» What you should do
The stretch from the line with "screen magnification software" through the line with "### Test Case AT-002: Voice" in the records below: write it out exactly, and nothing else.

Stored data entries:
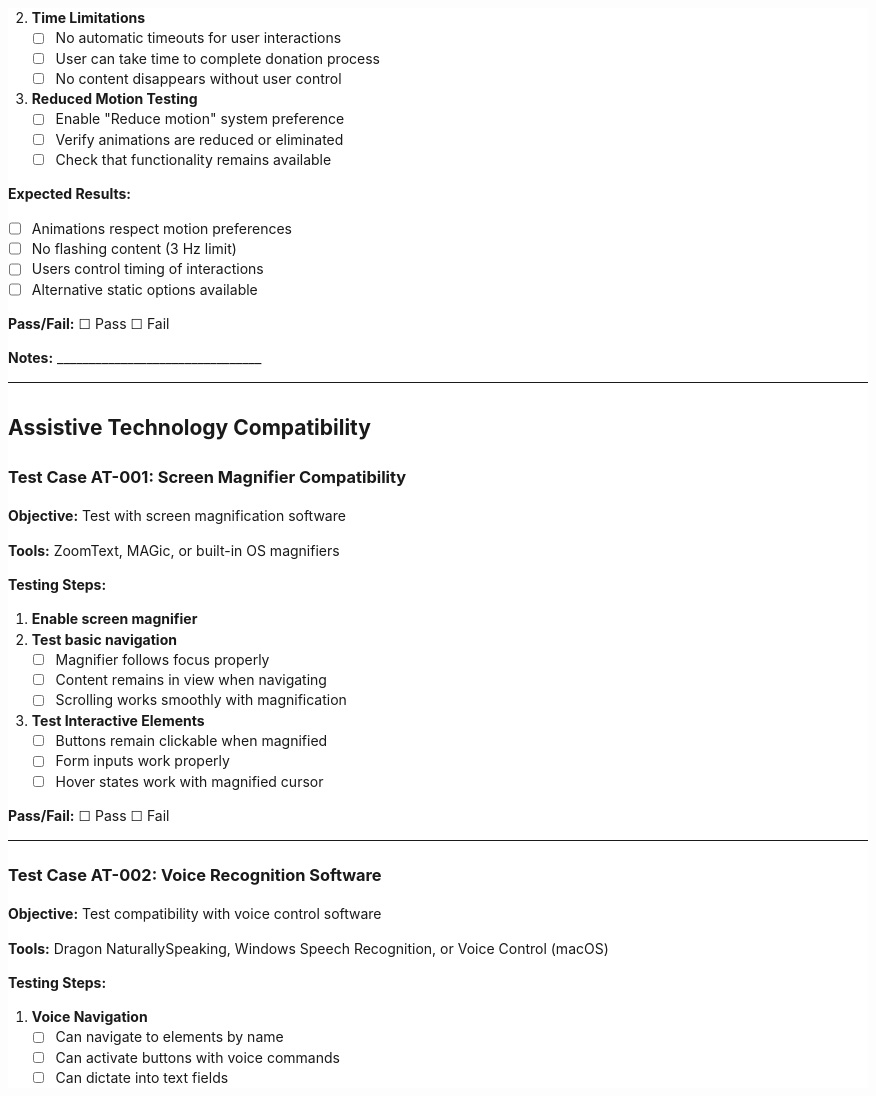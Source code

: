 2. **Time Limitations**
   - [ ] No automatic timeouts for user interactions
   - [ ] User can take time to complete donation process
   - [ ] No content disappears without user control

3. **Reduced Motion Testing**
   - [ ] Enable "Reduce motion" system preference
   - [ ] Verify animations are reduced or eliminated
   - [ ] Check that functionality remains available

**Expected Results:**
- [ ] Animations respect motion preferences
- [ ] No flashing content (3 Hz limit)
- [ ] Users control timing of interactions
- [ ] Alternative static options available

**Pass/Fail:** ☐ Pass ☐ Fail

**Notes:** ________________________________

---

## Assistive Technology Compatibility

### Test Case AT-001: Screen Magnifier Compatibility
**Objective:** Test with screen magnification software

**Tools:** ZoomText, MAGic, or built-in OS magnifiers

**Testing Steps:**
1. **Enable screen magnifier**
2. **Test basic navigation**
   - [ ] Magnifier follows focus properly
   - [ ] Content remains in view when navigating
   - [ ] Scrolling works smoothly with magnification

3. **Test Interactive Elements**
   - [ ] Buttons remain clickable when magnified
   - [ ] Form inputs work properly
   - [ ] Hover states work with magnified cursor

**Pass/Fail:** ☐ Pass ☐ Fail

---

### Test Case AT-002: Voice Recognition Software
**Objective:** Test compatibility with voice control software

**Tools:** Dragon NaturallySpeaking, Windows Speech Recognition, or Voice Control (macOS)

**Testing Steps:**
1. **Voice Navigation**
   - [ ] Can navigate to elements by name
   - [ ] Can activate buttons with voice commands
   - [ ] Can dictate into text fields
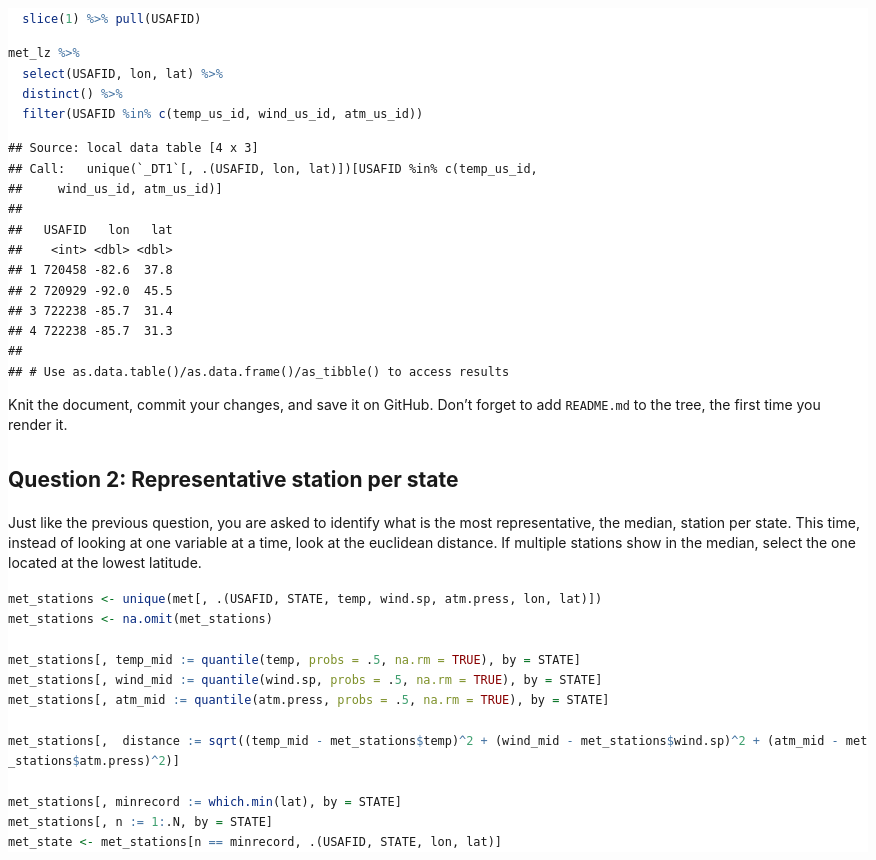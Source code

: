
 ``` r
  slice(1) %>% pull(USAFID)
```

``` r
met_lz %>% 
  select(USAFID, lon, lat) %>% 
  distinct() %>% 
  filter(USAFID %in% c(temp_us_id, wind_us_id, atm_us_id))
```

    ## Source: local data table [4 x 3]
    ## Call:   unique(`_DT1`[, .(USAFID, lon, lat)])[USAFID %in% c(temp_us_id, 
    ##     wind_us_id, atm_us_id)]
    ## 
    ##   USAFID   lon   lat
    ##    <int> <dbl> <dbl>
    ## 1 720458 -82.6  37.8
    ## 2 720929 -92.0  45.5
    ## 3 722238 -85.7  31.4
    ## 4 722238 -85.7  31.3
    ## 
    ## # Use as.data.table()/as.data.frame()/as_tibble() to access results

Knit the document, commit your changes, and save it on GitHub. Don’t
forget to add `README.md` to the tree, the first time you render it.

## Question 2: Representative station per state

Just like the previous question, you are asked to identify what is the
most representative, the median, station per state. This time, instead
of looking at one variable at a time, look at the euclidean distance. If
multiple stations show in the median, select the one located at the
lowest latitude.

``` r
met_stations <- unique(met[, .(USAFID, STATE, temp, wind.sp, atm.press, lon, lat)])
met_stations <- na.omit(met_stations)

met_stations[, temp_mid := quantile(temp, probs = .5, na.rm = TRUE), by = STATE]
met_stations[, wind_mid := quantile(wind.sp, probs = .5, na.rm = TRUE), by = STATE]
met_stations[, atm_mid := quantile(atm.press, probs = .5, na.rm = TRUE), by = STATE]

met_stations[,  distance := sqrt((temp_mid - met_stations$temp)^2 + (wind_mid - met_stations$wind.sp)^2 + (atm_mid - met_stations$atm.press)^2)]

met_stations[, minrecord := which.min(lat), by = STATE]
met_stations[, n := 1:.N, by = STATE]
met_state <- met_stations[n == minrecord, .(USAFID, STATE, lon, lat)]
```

» Answer area
**Objective:** Test with screen magnification software

**Tools:** ZoomText, MAGic, or built-in OS magnifiers

**Testing Steps:**
1. **Enable screen magnifier**
2. **Test basic navigation**
   - [ ] Magnifier follows focus properly
   - [ ] Content remains in view when navigating
   - [ ] Scrolling works smoothly with magnification

3. **Test Interactive Elements**
   - [ ] Buttons remain clickable when magnified
   - [ ] Form inputs work properly
   - [ ] Hover states work with magnified cursor

**Pass/Fail:** ☐ Pass ☐ Fail

---

### Test Case AT-002: Voice Recognition Software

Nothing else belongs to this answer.